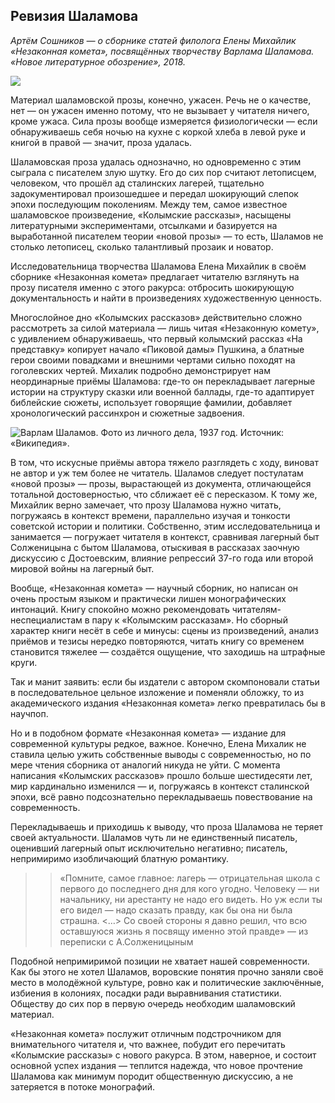 ## Ревизия Шаламова

_Артём Сошников — о сборнике статей филолога Елены Михайлик «Незаконная комета», посвящённых творчеству Варлама Шаламова. «Новое литературное обозрение», 2018._

![](http://sayocean.me/avatars/shalamov.jpg)

Материал шаламовской прозы, конечно, ужасен. Речь не о качестве, нет — он ужасен именно потому, что не вызывает у читателя ничего, кроме ужаса. Сила прозы вообще измеряется физиологически — если обнаруживаешь себя ночью на кухне с коркой хлеба в левой руке и книгой в правой — значит, проза удалась. 

Шаламовская проза удалась однозначно, но одновременно с этим сыграла с писателем злую шутку. Его до сих пор считают летописцем, человеком, что прошёл ад сталинских лагерей, тщательно задокументировал произошедшее и передал шокирующий слепок эпохи последующим поколениям. Между тем, самое известное шаламовское произведение, «Колымские рассказы», насыщены литературными экспериментами, отсылками и базируется на выработанной писателем теории «новой прозы» — то есть, Шаламов не столько летописец, сколько талантливый прозаик и новатор. 

Исследовательница творчества Шаламова Елена Михайлик в своём сборнике «Незаконная комета» предлагает читателю взглянуть на прозу писателя именно с этого ракурса: отбросить шокирующую документальность и найти в произведениях художественную ценность.

Многослойное дно «Колымских рассказов» действительно сложно рассмотреть за силой материала — лишь читая «Незаконную комету», с удивлением обнаруживаешь, что первый колымский рассказ «На представку» копирует начало «Пиковой дамы» Пушкина, а блатные герои своими повадками и внешними чертами сильно походят на гоголевских чертей. Михалик подробно демонстрирует нам неординарные приёмы Шаламова: где-то он перекладывает лагерные истории на структуру сказки или военной баллады, где-то адаптирует библейские сюжеты, использует говорящие фамилии, добавляет хронологический рассинхрон и сюжетные задвоения.

![Варлам Шаламов. Фото из личного дела, 1937 год. Источник: «Википедия».](https://upload.wikimedia.org/wikipedia/commons/2/2d/Varlam_Shalamov-NKVD.jpg)

В том, что искусные приёмы автора тяжело разглядеть с ходу, виноват не автор и уж тем более не читатель. Шаламов следует постулатам «новой прозы» — прозы, вырастающей из документа, отличающейся тотальной достоверностью, что сближает её с пересказом. К тому же, Михайлик верно замечает, что прозу Шаламова нужно читать, погружаясь в контекст времени, параллельно изучая и тонкости советской истории и политики. Собственно, этим исследовательница и занимается — погружает читателя в контекст, сравнивая лагерный быт Солженицына с бытом Шаламова, отыскивая в рассказах заочную дискуссию с Достоевским, влияние репрессий 37-го года или второй мировой войны на лагерный быт.

Вообще, «Незаконная комета» — научный сборник, но написан он очень простым языком и практически лишен монографических интонаций. Книгу спокойно можно рекомендовать читателям-неспециалистам в пару к «Колымским рассказам». Но сборный характер книги несёт в себе и минусы: сцены из произведений, анализ приёмов и тезисы нередко повторяются, читать книгу со временем становится тяжелее — создаётся ощущение, что заходишь на штрафные круги.

Так и манит заявить: если бы издатели с автором скомпоновали статьи в последовательное цельное изложение и поменяли обложку, то из академического издания «Незаконная комета» легко превратилась бы в научпоп.

Но и в подобном формате «Незаконная комета» — издание для современной культуры редкое, важное. Конечно, Елена Михалик не ставила целью ужить собственные выводы с современностью, но по мере чтения сборника от аналогий никуда не уйти. С момента написания «Колымских рассказов» прошло больше шестидесяти лет, мир кардинально изменился — и, погружаясь в контекст сталинской эпохи, всё равно подсознательно перекладываешь повествование на современность.

Перекладываешь и приходишь к выводу, что проза Шаламова не теряет своей актуальности. Шаламов чуть ли не единственный писатель, оценивший лагерный опыт исключительно негативно; писатель, непримиримо изобличающий блатную романтику. 

> > «Помните, самое главное: лагерь — отрицательная школа с первого до последнего дня для кого угодно. Человеку — ни начальнику, ни арестанту не надо его видеть. Но уж если ты его видел — надо сказать правду, как бы она ни была страшна. \<…\> Со своей стороны я давно решил, что всю оставшуюся жизнь я посвящу именно этой правде» — из переписки с А.Солженицыным

Подобной непримиримой позиции не хватает нашей современности. Как бы этого не хотел Шаламов, воровские понятия прочно заняли своё место в молодёжной культуре, ровно как и политические заключённые, избиения в колониях, посадки ради выравнивания статистики. Обществу до сих пор в первую очередь необходим шаламовский материал.

«Незаконная комета» послужит отличным подстрочником для внимательного читателя и, что важнее, побудит его перечитать «Колымские рассказы» с нового ракурса. В этом, наверное, и состоит основной успех издания — теплится надежда, что новое прочтение Шаламова как минимум породит общественную дискуссию, а не затеряется в потоке монографий.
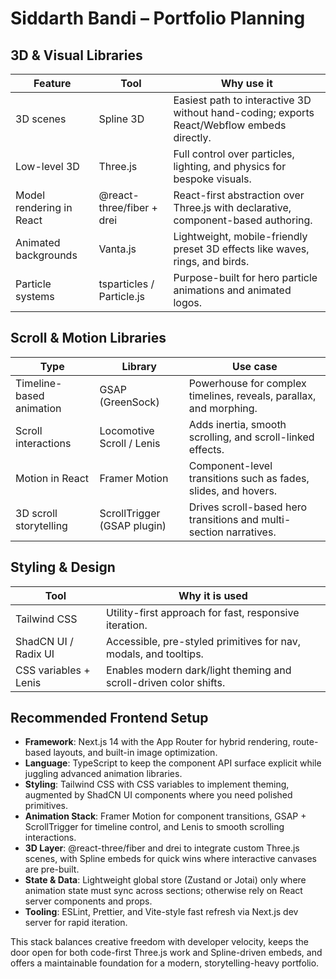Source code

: # Siddarth Bandi – Portfolio Planning

## 3D & Visual Libraries

| Feature | Tool | Why use it |
| --- | --- | --- |
| 3D scenes | Spline 3D | Easiest path to interactive 3D without hand-coding; exports React/Webflow embeds directly. |
| Low-level 3D | Three.js | Full control over particles, lighting, and physics for bespoke visuals. |
| Model rendering in React | @react-three/fiber + drei | React-first abstraction over Three.js with declarative, component-based authoring. |
| Animated backgrounds | Vanta.js | Lightweight, mobile-friendly preset 3D effects like waves, rings, and birds. |
| Particle systems | tsparticles / Particle.js | Purpose-built for hero particle animations and animated logos. |

## Scroll & Motion Libraries

| Type | Library | Use case |
| --- | --- | --- |
| Timeline-based animation | GSAP (GreenSock) | Powerhouse for complex timelines, reveals, parallax, and morphing. |
| Scroll interactions | Locomotive Scroll / Lenis | Adds inertia, smooth scrolling, and scroll-linked effects. |
| Motion in React | Framer Motion | Component-level transitions such as fades, slides, and hovers. |
| 3D scroll storytelling | ScrollTrigger (GSAP plugin) | Drives scroll-based hero transitions and multi-section narratives. |

## Styling & Design

| Tool | Why it is used |
| --- | --- |
| Tailwind CSS | Utility-first approach for fast, responsive iteration. |
| ShadCN UI / Radix UI | Accessible, pre-styled primitives for nav, modals, and tooltips. |
| CSS variables + Lenis | Enables modern dark/light theming and scroll-driven color shifts. |

## Recommended Frontend Setup

- **Framework**: Next.js 14 with the App Router for hybrid rendering, route-based layouts, and built-in image optimization.
- **Language**: TypeScript to keep the component API surface explicit while juggling advanced animation libraries.
- **Styling**: Tailwind CSS with CSS variables to implement theming, augmented by ShadCN UI components where you need polished primitives.
- **Animation Stack**: Framer Motion for component transitions, GSAP + ScrollTrigger for timeline control, and Lenis to smooth scrolling interactions.
- **3D Layer**: @react-three/fiber and drei to integrate custom Three.js scenes, with Spline embeds for quick wins where interactive canvases are pre-built.
- **State & Data**: Lightweight global store (Zustand or Jotai) only where animation state must sync across sections; otherwise rely on React server components and props.
- **Tooling**: ESLint, Prettier, and Vite-style fast refresh via Next.js dev server for rapid iteration.

This stack balances creative freedom with developer velocity, keeps the door open for both code-first Three.js work and Spline-driven embeds, and offers a maintainable foundation for a modern, storytelling-heavy portfolio.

• [EXERCISE DESCRIPTION]:
Output the listing above exactly, but leave its pictures behind.

• [OUTPUT BELOW]:
 ## Ревизия Шаламова

_Артём Сошников — о сборнике статей филолога Елены Михайлик «Незаконная комета», посвящённых творчеству Варлама Шаламова. «Новое литературное обозрение», 2018._

![](http://sayocean.me/avatars/shalamov.jpg)

Материал шаламовской прозы, конечно, ужасен. Речь не о качестве, нет — он ужасен именно потому, что не вызывает у читателя ничего, кроме ужаса. Сила прозы вообще измеряется физиологически — если обнаруживаешь себя ночью на кухне с коркой хлеба в левой руке и книгой в правой — значит, проза удалась. 

Шаламовская проза удалась однозначно, но одновременно с этим сыграла с писателем злую шутку. Его до сих пор считают летописцем, человеком, что прошёл ад сталинских лагерей, тщательно задокументировал произошедшее и передал шокирующий слепок эпохи последующим поколениям. Между тем, самое известное шаламовское произведение, «Колымские рассказы», насыщены литературными экспериментами, отсылками и базируется на выработанной писателем теории «новой прозы» — то есть, Шаламов не столько летописец, сколько талантливый прозаик и новатор. 

Исследовательница творчества Шаламова Елена Михайлик в своём сборнике «Незаконная комета» предлагает читателю взглянуть на прозу писателя именно с этого ракурса: отбросить шокирующую документальность и найти в произведениях художественную ценность.

Многослойное дно «Колымских рассказов» действительно сложно рассмотреть за силой материала — лишь читая «Незаконную комету», с удивлением обнаруживаешь, что первый колымский рассказ «На представку» копирует начало «Пиковой дамы» Пушкина, а блатные герои своими повадками и внешними чертами сильно походят на гоголевских чертей. Михалик подробно демонстрирует нам неординарные приёмы Шаламова: где-то он перекладывает лагерные истории на структуру сказки или военной баллады, где-то адаптирует библейские сюжеты, использует говорящие фамилии, добавляет хронологический рассинхрон и сюжетные задвоения.

![Варлам Шаламов. Фото из личного дела, 1937 год. Источник: «Википедия».](https://upload.wikimedia.org/wikipedia/commons/2/2d/Varlam_Shalamov-NKVD.jpg)

В том, что искусные приёмы автора тяжело разглядеть с ходу, виноват не автор и уж тем более не читатель. Шаламов следует постулатам «новой прозы» — прозы, вырастающей из документа, отличающейся тотальной достоверностью, что сближает её с пересказом. К тому же, Михайлик верно замечает, что прозу Шаламова нужно читать, погружаясь в контекст времени, параллельно изучая и тонкости советской истории и политики. Собственно, этим исследовательница и занимается — погружает читателя в контекст, сравнивая лагерный быт Солженицына с бытом Шаламова, отыскивая в рассказах заочную дискуссию с Достоевским, влияние репрессий 37-го года или второй мировой войны на лагерный быт.

Вообще, «Незаконная комета» — научный сборник, но написан он очень простым языком и практически лишен монографических интонаций. Книгу спокойно можно рекомендовать читателям-неспециалистам в пару к «Колымским рассказам». Но сборный характер книги несёт в себе и минусы: сцены из произведений, анализ приёмов и тезисы нередко повторяются, читать книгу со временем становится тяжелее — создаётся ощущение, что заходишь на штрафные круги.

Так и манит заявить: если бы издатели с автором скомпоновали статьи в последовательное цельное изложение и поменяли обложку, то из академического издания «Незаконная комета» легко превратилась бы в научпоп.

Но и в подобном формате «Незаконная комета» — издание для современной культуры редкое, важное. Конечно, Елена Михалик не ставила целью ужить собственные выводы с современностью, но по мере чтения сборника от аналогий никуда не уйти. С момента написания «Колымских рассказов» прошло больше шестидесяти лет, мир кардинально изменился — и, погружаясь в контекст сталинской эпохи, всё равно подсознательно перекладываешь повествование на современность.

Перекладываешь и приходишь к выводу, что проза Шаламова не теряет своей актуальности. Шаламов чуть ли не единственный писатель, оценивший лагерный опыт исключительно негативно; писатель, непримиримо изобличающий блатную романтику. 

> > «Помните, самое главное: лагерь — отрицательная школа с первого до последнего дня для кого угодно. Человеку — ни начальнику, ни арестанту не надо его видеть. Но уж если ты его видел — надо сказать правду, как бы она ни была страшна. \<…\> Со своей стороны я давно решил, что всю оставшуюся жизнь я посвящу именно этой правде» — из переписки с А.Солженицыным

Подобной непримиримой позиции не хватает нашей современности. Как бы этого не хотел Шаламов, воровские понятия прочно заняли своё место в молодёжной культуре, ровно как и политические заключённые, избиения в колониях, посадки ради выравнивания статистики. Обществу до сих пор в первую очередь необходим шаламовский материал.

«Незаконная комета» послужит отличным подстрочником для внимательного читателя и, что важнее, побудит его перечитать «Колымские рассказы» с нового ракурса. В этом, наверное, и состоит основной успех издания — теплится надежда, что новое прочтение Шаламова как минимум породит общественную дискуссию, а не затеряется в потоке монографий.
Source code

: # Siddarth Bandi – Portfolio Planning

## 3D & Visual Libraries

| Feature | Tool | Why use it |
| --- | --- | --- |
| 3D scenes | Spline 3D | Easiest path to interactive 3D without hand-coding; exports React/Webflow embeds directly. |
| Low-level 3D | Three.js | Full control over particles, lighting, and physics for bespoke visuals. |
| Model rendering in React | @react-three/fiber + drei | React-first abstraction over Three.js with declarative, component-based authoring. |
| Animated backgrounds | Vanta.js | Lightweight, mobile-friendly preset 3D effects like waves, rings, and birds. |
| Particle systems | tsparticles / Particle.js | Purpose-built for hero particle animations and animated logos. |

## Scroll & Motion Libraries

| Type | Library | Use case |
| --- | --- | --- |
| Timeline-based animation | GSAP (GreenSock) | Powerhouse for complex timelines, reveals, parallax, and morphing. |
| Scroll interactions | Locomotive Scroll / Lenis | Adds inertia, smooth scrolling, and scroll-linked effects. |
| Motion in React | Framer Motion | Component-level transitions such as fades, slides, and hovers. |
| 3D scroll storytelling | ScrollTrigger (GSAP plugin) | Drives scroll-based hero transitions and multi-section narratives. |

## Styling & Design

| Tool | Why it is used |
| --- | --- |
| Tailwind CSS | Utility-first approach for fast, responsive iteration. |
| ShadCN UI / Radix UI | Accessible, pre-styled primitives for nav, modals, and tooltips. |
| CSS variables + Lenis | Enables modern dark/light theming and scroll-driven color shifts. |

## Recommended Frontend Setup

- **Framework**: Next.js 14 with the App Router for hybrid rendering, route-based layouts, and built-in image optimization.
- **Language**: TypeScript to keep the component API surface explicit while juggling advanced animation libraries.
- **Styling**: Tailwind CSS with CSS variables to implement theming, augmented by ShadCN UI components where you need polished primitives.
- **Animation Stack**: Framer Motion for component transitions, GSAP + ScrollTrigger for timeline control, and Lenis to smooth scrolling interactions.
- **3D Layer**: @react-three/fiber and drei to integrate custom Three.js scenes, with Spline embeds for quick wins where interactive canvases are pre-built.
- **State & Data**: Lightweight global store (Zustand or Jotai) only where animation state must sync across sections; otherwise rely on React server components and props.
- **Tooling**: ESLint, Prettier, and Vite-style fast refresh via Next.js dev server for rapid iteration.

This stack balances creative freedom with developer velocity, keeps the door open for both code-first Three.js work and Spline-driven embeds, and offers a maintainable foundation for a modern, storytelling-heavy portfolio.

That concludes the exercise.